WHAT THE EXERCISE ASKS
Within the entries below, find the portion that opens with the line containing "- **ViewModel**: бизнес-логика, взаимодействие" and closes with the line containing "- **ViewModel**: подсчёт". Retype that portion exactly and only.

RECORD EXTRACTS
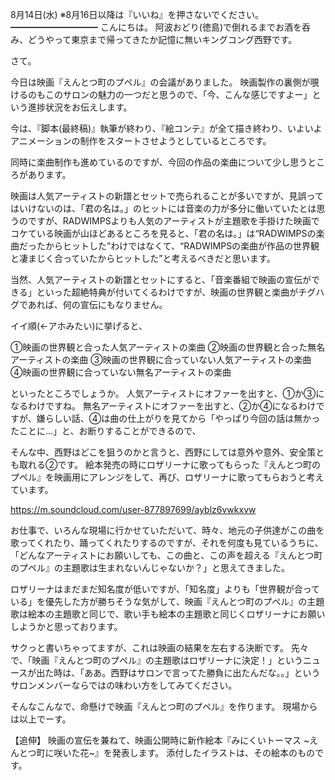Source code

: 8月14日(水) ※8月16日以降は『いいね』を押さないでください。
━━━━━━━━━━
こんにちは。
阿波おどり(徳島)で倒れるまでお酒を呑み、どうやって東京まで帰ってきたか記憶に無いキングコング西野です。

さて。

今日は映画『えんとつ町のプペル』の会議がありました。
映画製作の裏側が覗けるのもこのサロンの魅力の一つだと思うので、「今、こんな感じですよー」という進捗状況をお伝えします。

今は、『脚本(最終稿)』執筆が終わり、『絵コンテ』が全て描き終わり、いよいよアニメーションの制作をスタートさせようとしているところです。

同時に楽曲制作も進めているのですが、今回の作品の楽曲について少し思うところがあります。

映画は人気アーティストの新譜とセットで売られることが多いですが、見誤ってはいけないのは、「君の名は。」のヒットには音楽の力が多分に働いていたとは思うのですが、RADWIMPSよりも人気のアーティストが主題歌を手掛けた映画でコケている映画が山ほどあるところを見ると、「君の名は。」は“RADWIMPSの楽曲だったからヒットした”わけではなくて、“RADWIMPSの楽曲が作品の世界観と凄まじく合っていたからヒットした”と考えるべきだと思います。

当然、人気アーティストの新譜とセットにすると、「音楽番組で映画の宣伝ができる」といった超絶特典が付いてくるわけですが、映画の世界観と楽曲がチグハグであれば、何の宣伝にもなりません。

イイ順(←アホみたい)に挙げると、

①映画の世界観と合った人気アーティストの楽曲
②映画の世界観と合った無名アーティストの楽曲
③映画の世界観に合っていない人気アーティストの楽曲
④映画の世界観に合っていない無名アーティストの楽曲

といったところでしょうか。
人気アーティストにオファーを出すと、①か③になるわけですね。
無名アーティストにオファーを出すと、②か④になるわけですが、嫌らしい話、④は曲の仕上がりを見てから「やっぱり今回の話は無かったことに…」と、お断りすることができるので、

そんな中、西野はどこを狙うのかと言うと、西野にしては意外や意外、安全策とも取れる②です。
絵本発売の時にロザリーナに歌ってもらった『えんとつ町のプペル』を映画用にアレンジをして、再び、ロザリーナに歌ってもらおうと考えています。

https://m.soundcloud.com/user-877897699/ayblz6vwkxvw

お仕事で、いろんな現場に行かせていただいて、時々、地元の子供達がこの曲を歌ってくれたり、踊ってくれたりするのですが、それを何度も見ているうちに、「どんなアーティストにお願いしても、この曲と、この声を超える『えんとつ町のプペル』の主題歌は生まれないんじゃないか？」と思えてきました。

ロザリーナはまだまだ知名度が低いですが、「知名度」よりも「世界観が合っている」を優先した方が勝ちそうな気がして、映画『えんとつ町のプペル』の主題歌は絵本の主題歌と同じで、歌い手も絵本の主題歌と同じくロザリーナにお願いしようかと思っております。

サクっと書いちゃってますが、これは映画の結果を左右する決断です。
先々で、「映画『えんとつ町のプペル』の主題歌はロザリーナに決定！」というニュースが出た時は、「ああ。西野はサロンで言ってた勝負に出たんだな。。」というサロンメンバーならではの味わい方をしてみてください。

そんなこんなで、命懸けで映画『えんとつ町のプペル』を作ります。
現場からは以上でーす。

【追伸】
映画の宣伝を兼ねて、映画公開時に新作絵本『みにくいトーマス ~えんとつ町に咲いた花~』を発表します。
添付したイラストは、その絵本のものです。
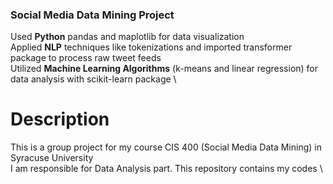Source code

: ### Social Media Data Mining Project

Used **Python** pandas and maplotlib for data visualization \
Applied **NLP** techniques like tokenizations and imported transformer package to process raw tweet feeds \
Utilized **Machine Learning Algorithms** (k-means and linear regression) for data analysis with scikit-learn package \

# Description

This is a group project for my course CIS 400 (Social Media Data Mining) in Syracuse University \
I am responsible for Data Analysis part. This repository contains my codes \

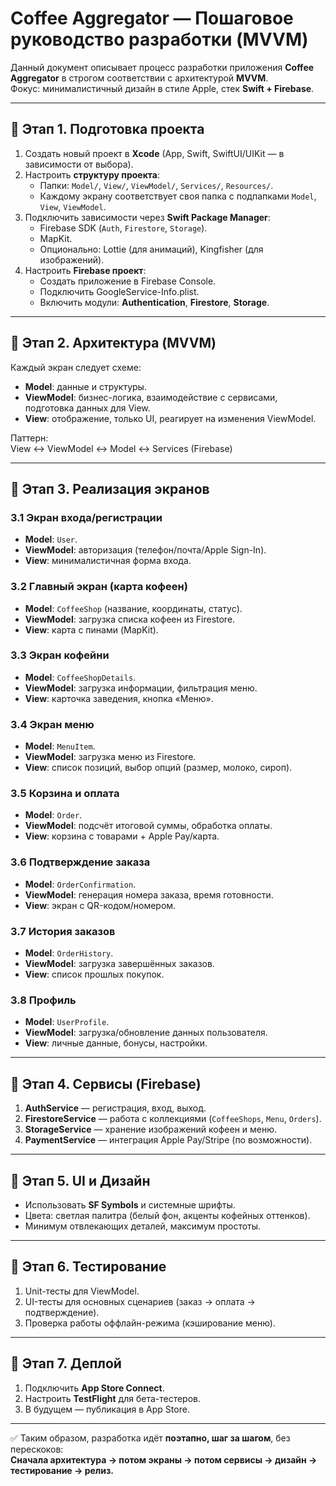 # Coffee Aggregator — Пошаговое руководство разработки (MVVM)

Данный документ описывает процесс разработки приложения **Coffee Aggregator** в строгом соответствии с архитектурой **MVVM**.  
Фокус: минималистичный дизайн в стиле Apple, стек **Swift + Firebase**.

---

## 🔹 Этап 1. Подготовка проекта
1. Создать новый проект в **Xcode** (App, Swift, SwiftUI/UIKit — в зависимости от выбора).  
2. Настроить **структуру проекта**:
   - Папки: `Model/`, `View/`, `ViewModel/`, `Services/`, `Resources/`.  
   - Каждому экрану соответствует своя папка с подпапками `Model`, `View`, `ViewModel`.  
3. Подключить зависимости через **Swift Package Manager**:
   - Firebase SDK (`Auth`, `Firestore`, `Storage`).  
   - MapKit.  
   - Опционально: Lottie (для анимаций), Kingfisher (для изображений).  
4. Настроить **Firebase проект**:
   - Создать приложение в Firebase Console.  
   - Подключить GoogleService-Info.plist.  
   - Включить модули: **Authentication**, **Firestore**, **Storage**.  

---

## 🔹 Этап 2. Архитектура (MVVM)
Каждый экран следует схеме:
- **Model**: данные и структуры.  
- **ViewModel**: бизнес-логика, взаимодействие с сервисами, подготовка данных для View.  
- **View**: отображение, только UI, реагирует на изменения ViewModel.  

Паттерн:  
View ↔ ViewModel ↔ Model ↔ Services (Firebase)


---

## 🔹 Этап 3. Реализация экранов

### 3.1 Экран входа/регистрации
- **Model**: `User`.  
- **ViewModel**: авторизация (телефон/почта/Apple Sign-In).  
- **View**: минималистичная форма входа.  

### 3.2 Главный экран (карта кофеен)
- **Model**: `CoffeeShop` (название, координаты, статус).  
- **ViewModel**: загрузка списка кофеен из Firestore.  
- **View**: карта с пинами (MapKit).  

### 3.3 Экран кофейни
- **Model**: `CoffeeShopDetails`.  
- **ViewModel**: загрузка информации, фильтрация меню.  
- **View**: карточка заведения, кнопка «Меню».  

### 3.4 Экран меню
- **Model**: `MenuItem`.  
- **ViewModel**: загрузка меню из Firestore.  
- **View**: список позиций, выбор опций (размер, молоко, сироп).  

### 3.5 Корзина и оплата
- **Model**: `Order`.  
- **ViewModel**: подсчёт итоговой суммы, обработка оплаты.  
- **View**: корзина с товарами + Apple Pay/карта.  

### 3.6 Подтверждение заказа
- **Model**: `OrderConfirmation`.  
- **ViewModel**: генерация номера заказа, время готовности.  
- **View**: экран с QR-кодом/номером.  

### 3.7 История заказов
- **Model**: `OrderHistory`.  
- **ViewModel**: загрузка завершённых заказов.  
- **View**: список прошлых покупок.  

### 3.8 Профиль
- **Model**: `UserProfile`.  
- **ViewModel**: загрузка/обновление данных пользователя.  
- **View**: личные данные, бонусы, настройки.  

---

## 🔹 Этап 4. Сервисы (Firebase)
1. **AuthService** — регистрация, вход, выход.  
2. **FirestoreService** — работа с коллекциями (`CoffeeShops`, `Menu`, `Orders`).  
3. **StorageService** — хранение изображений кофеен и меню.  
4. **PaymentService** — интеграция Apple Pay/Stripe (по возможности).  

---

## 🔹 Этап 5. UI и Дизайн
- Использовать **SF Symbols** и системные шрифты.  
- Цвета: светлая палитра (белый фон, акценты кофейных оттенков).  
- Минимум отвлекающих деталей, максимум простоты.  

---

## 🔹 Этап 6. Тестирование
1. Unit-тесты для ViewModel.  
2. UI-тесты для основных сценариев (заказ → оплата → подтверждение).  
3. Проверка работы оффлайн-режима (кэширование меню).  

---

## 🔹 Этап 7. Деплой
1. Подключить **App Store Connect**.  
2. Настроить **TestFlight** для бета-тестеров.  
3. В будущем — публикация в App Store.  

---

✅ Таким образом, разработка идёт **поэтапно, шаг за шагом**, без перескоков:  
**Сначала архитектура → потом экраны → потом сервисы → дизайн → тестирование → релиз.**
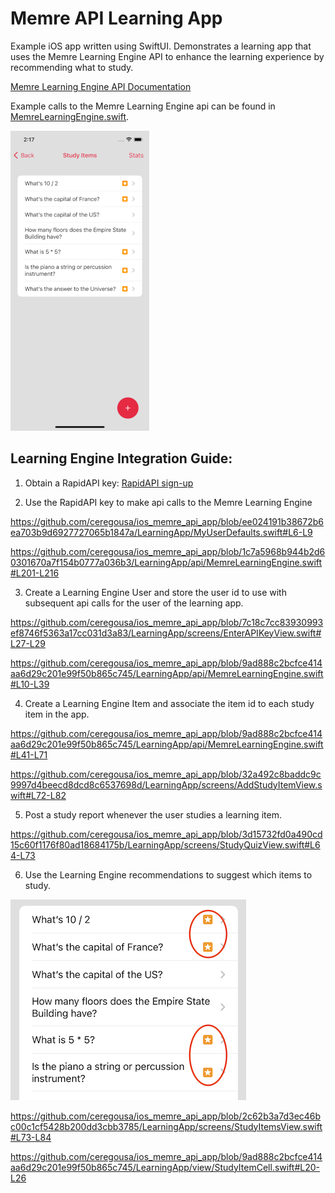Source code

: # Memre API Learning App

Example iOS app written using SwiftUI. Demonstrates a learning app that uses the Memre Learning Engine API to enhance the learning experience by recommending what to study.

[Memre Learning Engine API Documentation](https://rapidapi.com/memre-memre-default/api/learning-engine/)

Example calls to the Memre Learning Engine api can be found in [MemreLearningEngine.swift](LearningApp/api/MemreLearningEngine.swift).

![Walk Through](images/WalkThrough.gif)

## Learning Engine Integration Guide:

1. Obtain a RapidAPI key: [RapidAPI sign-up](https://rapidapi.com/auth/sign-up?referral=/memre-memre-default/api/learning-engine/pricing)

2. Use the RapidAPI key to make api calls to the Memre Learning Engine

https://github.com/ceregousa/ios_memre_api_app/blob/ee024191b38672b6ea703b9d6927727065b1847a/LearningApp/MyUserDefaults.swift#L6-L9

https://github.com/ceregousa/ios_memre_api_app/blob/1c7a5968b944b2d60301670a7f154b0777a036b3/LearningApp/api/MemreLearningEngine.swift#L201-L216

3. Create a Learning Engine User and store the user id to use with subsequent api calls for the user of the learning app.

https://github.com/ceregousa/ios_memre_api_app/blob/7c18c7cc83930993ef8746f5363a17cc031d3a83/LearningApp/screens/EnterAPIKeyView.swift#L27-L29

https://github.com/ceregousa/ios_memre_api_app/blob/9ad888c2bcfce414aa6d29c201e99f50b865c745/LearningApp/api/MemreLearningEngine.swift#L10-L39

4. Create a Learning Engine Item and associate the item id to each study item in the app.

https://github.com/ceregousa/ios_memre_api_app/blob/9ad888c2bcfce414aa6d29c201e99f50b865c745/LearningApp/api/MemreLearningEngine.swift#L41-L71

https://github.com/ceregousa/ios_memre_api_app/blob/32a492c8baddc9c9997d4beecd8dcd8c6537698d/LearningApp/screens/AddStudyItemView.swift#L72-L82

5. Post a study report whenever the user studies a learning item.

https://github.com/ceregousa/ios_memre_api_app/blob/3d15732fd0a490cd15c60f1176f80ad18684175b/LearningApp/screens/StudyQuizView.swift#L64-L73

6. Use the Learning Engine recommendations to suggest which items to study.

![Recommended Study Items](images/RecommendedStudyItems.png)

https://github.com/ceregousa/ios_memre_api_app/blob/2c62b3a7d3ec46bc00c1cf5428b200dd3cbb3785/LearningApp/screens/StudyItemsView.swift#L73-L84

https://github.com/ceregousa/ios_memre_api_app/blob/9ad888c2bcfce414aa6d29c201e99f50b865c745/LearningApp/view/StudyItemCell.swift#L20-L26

--

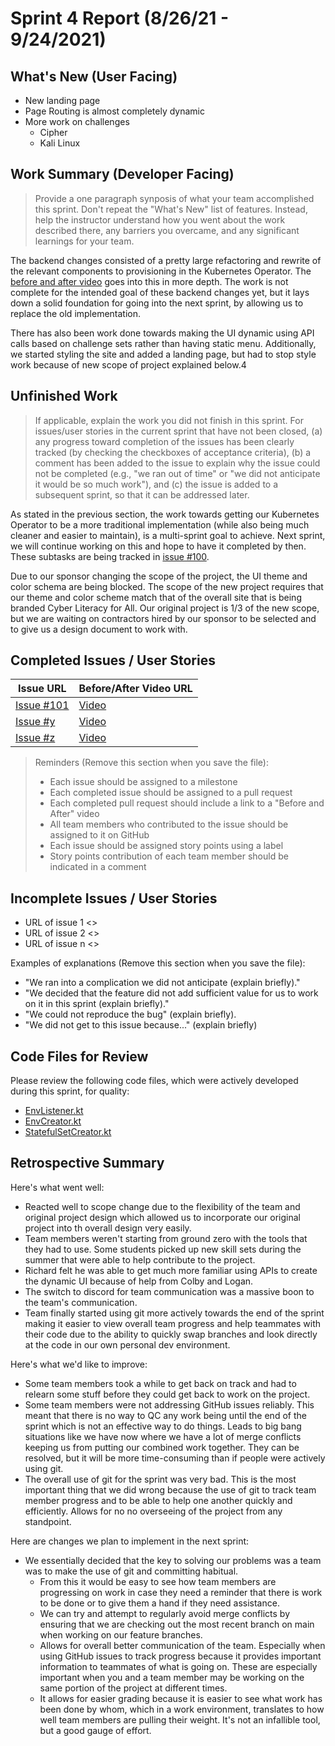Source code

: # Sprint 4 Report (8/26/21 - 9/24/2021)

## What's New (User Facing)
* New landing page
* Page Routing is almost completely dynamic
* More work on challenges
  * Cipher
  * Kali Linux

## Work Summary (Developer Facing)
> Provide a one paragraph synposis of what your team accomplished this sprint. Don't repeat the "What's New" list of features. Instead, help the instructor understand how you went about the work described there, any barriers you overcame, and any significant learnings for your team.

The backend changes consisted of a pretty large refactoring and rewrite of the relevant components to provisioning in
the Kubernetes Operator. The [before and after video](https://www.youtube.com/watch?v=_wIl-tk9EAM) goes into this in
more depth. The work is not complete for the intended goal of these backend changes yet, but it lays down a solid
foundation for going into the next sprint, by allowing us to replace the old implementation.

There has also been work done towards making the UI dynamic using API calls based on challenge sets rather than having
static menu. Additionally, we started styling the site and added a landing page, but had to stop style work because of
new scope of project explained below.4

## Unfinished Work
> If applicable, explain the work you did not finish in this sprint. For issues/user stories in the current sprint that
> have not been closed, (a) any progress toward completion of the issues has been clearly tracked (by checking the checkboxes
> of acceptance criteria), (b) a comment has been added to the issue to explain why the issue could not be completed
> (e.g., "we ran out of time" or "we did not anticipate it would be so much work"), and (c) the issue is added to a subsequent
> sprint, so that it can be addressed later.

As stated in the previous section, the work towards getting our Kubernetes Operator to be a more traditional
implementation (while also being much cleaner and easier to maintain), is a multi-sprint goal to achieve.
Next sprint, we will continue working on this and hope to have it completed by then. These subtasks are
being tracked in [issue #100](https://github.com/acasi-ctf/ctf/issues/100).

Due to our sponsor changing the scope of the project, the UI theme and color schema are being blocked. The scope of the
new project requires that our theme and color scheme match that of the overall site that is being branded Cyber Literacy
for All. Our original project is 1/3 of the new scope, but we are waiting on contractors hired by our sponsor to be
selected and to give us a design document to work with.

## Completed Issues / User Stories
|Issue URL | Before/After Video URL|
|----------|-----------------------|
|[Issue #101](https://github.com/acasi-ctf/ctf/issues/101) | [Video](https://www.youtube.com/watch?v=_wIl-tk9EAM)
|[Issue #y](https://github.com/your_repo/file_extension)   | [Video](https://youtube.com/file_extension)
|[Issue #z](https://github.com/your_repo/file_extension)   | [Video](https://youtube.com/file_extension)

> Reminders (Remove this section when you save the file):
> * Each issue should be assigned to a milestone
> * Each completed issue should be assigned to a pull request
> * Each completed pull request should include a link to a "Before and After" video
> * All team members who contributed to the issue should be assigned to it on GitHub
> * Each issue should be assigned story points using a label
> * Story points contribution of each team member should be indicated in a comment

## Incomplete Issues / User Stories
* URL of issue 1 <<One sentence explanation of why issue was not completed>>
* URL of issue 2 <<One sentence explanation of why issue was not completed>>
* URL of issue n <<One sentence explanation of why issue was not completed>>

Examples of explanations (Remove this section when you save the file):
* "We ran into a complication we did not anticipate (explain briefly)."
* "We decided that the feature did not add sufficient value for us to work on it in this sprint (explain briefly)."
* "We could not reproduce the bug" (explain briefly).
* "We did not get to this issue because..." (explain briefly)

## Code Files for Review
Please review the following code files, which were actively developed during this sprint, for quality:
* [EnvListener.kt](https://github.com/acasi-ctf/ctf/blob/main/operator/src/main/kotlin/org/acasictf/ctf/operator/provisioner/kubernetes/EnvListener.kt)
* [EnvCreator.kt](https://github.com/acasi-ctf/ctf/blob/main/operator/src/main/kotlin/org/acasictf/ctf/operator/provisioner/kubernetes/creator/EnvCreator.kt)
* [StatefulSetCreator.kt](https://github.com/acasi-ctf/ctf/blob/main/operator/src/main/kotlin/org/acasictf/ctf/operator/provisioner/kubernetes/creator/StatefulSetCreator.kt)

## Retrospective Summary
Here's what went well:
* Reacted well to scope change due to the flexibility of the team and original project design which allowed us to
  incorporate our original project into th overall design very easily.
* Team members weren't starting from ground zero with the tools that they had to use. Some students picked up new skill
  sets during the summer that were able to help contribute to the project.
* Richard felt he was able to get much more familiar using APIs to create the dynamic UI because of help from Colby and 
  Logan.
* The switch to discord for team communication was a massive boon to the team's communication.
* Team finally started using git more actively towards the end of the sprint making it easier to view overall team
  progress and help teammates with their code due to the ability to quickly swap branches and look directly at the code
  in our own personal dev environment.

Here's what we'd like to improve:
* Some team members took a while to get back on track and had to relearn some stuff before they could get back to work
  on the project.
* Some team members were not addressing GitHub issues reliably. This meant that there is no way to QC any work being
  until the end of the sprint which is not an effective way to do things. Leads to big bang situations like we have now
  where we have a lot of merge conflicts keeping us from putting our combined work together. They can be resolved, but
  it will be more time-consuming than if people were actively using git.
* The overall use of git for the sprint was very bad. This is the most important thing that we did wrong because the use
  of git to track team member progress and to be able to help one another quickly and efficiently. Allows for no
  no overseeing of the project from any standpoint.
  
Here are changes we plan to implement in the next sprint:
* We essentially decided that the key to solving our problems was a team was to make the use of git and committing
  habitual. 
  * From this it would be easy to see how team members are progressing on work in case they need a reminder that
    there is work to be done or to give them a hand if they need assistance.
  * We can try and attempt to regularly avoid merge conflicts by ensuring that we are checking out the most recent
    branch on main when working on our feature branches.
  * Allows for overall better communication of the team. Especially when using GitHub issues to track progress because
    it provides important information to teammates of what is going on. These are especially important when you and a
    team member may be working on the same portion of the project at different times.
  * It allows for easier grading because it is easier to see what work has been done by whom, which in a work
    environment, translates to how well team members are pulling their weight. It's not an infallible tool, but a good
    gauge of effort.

REPLY TO THE TASK
- **ViewModel**: бизнес-логика, взаимодействие с сервисами, подготовка данных для View.  
- **View**: отображение, только UI, реагирует на изменения ViewModel.  

Паттерн:  
View ↔ ViewModel ↔ Model ↔ Services (Firebase)


---

## 🔹 Этап 3. Реализация экранов

### 3.1 Экран входа/регистрации
- **Model**: `User`.  
- **ViewModel**: авторизация (телефон/почта/Apple Sign-In).  
- **View**: минималистичная форма входа.  

### 3.2 Главный экран (карта кофеен)
- **Model**: `CoffeeShop` (название, координаты, статус).  
- **ViewModel**: загрузка списка кофеен из Firestore.  
- **View**: карта с пинами (MapKit).  

### 3.3 Экран кофейни
- **Model**: `CoffeeShopDetails`.  
- **ViewModel**: загрузка информации, фильтрация меню.  
- **View**: карточка заведения, кнопка «Меню».  

### 3.4 Экран меню
- **Model**: `MenuItem`.  
- **ViewModel**: загрузка меню из Firestore.  
- **View**: список позиций, выбор опций (размер, молоко, сироп).  

### 3.5 Корзина и оплата
- **Model**: `Order`.  
- **ViewModel**: подсчёт итоговой суммы, обработка оплаты.  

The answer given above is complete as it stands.